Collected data
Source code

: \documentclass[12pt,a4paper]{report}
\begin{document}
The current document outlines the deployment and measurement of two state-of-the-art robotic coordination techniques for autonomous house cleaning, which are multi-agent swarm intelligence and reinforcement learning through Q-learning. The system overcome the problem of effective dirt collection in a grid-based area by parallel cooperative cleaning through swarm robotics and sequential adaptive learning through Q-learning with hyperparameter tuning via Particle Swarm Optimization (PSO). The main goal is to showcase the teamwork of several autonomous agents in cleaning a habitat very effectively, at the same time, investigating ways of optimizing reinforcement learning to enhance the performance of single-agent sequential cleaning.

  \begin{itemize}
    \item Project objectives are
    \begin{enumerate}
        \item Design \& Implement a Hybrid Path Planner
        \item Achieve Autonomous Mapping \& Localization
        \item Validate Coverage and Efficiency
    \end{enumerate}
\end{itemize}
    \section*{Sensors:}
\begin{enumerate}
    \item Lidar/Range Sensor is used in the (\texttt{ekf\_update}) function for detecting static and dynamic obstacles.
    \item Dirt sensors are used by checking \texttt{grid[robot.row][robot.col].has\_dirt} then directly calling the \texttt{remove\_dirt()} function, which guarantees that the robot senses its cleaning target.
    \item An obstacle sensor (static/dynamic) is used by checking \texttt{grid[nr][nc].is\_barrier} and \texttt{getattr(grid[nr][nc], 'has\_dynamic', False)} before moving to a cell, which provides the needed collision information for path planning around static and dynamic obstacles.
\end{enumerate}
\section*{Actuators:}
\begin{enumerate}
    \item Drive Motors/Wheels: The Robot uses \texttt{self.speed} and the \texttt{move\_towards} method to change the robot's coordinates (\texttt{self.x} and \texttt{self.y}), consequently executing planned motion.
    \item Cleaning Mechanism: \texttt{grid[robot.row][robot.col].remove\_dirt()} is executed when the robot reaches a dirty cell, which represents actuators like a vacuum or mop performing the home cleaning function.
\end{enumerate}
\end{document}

## Aim of the task
Exactly how many lines of the records hold "remove"? Give the number without any words.

## Answer section
2